■ **REQUIRED WORK**: Each of the entries below needs to be given again exactly.

Stored data:
------

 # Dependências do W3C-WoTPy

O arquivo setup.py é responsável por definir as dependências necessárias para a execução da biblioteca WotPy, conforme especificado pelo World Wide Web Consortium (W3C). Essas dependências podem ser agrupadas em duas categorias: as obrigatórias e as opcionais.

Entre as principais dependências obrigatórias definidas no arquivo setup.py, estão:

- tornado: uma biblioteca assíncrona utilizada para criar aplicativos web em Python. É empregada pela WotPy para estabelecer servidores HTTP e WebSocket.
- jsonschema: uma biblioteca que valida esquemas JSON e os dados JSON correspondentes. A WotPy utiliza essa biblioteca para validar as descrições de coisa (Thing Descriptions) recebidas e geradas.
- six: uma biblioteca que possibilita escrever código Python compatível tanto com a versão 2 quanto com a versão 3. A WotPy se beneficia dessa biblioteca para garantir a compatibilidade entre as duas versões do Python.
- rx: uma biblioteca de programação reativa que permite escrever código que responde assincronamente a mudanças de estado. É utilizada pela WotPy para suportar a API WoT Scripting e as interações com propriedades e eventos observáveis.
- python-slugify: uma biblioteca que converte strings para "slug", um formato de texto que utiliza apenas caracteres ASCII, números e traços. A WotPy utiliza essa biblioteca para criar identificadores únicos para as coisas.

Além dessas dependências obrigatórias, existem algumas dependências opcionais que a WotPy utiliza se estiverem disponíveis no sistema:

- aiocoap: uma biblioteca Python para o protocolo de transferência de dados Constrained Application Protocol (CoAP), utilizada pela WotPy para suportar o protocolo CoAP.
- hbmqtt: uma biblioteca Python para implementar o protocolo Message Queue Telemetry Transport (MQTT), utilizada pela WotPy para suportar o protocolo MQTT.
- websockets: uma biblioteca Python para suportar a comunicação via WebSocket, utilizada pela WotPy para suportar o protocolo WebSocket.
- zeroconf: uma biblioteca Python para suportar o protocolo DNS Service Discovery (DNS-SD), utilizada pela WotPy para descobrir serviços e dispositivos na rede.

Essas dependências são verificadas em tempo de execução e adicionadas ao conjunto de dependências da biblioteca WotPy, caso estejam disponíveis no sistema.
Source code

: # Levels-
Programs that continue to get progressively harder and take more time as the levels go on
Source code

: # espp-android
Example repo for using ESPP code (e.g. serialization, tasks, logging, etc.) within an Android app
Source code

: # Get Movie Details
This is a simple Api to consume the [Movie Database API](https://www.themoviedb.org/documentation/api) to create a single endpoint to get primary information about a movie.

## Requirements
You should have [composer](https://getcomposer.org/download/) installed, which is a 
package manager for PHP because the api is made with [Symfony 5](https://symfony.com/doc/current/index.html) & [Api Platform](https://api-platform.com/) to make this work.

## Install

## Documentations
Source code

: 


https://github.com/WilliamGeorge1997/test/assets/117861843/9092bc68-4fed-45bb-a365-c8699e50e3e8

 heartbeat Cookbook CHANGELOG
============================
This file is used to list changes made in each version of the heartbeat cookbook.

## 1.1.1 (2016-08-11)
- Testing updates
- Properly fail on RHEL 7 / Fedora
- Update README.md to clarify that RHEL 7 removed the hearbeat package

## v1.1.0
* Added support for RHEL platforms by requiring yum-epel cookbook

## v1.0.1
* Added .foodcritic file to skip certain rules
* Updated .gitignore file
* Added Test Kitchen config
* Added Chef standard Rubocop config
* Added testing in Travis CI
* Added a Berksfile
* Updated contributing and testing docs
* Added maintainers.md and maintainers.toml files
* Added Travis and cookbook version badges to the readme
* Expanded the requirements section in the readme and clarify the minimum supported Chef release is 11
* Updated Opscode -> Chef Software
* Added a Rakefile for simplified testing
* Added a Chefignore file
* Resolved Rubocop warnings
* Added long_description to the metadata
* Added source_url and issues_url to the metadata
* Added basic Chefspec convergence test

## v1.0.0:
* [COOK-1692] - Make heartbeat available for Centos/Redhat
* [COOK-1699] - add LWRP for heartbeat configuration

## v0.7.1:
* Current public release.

------

■ **RESULT OF THE TASK**:
 # Dependências do W3C-WoTPy

O arquivo setup.py é responsável por definir as dependências necessárias para a execução da biblioteca WotPy, conforme especificado pelo World Wide Web Consortium (W3C). Essas dependências podem ser agrupadas em duas categorias: as obrigatórias e as opcionais.

Entre as principais dependências obrigatórias definidas no arquivo setup.py, estão:

- tornado: uma biblioteca assíncrona utilizada para criar aplicativos web em Python. É empregada pela WotPy para estabelecer servidores HTTP e WebSocket.
- jsonschema: uma biblioteca que valida esquemas JSON e os dados JSON correspondentes. A WotPy utiliza essa biblioteca para validar as descrições de coisa (Thing Descriptions) recebidas e geradas.
- six: uma biblioteca que possibilita escrever código Python compatível tanto com a versão 2 quanto com a versão 3. A WotPy se beneficia dessa biblioteca para garantir a compatibilidade entre as duas versões do Python.
- rx: uma biblioteca de programação reativa que permite escrever código que responde assincronamente a mudanças de estado. É utilizada pela WotPy para suportar a API WoT Scripting e as interações com propriedades e eventos observáveis.
- python-slugify: uma biblioteca que converte strings para "slug", um formato de texto que utiliza apenas caracteres ASCII, números e traços. A WotPy utiliza essa biblioteca para criar identificadores únicos para as coisas.

Além dessas dependências obrigatórias, existem algumas dependências opcionais que a WotPy utiliza se estiverem disponíveis no sistema:

- aiocoap: uma biblioteca Python para o protocolo de transferência de dados Constrained Application Protocol (CoAP), utilizada pela WotPy para suportar o protocolo CoAP.
- hbmqtt: uma biblioteca Python para implementar o protocolo Message Queue Telemetry Transport (MQTT), utilizada pela WotPy para suportar o protocolo MQTT.
- websockets: uma biblioteca Python para suportar a comunicação via WebSocket, utilizada pela WotPy para suportar o protocolo WebSocket.
- zeroconf: uma biblioteca Python para suportar o protocolo DNS Service Discovery (DNS-SD), utilizada pela WotPy para descobrir serviços e dispositivos na rede.

Essas dependências são verificadas em tempo de execução e adicionadas ao conjunto de dependências da biblioteca WotPy, caso estejam disponíveis no sistema.
Source code

: # Levels-
Programs that continue to get progressively harder and take more time as the levels go on
Source code

: # espp-android
Example repo for using ESPP code (e.g. serialization, tasks, logging, etc.) within an Android app
Source code

: # Get Movie Details
This is a simple Api to consume the [Movie Database API](https://www.themoviedb.org/documentation/api) to create a single endpoint to get primary information about a movie.

## Requirements
You should have [composer](https://getcomposer.org/download/) installed, which is a 
package manager for PHP because the api is made with [Symfony 5](https://symfony.com/doc/current/index.html) & [Api Platform](https://api-platform.com/) to make this work.

## Install

## Documentations
Source code

: 


https://github.com/WilliamGeorge1997/test/assets/117861843/9092bc68-4fed-45bb-a365-c8699e50e3e8

 heartbeat Cookbook CHANGELOG
============================
This file is used to list changes made in each version of the heartbeat cookbook.

## 1.1.1 (2016-08-11)
- Testing updates
- Properly fail on RHEL 7 / Fedora
- Update README.md to clarify that RHEL 7 removed the hearbeat package

## v1.1.0
* Added support for RHEL platforms by requiring yum-epel cookbook

## v1.0.1
* Added .foodcritic file to skip certain rules
* Updated .gitignore file
* Added Test Kitchen config
* Added Chef standard Rubocop config
* Added testing in Travis CI
* Added a Berksfile
* Updated contributing and testing docs
* Added maintainers.md and maintainers.toml files
* Added Travis and cookbook version badges to the readme
* Expanded the requirements section in the readme and clarify the minimum supported Chef release is 11
* Updated Opscode -> Chef Software
* Added a Rakefile for simplified testing
* Added a Chefignore file
* Resolved Rubocop warnings
* Added long_description to the metadata
* Added source_url and issues_url to the metadata
* Added basic Chefspec convergence test

## v1.0.0:
* [COOK-1692] - Make heartbeat available for Centos/Redhat
* [COOK-1699] - add LWRP for heartbeat configuration

## v0.7.1:
* Current public release.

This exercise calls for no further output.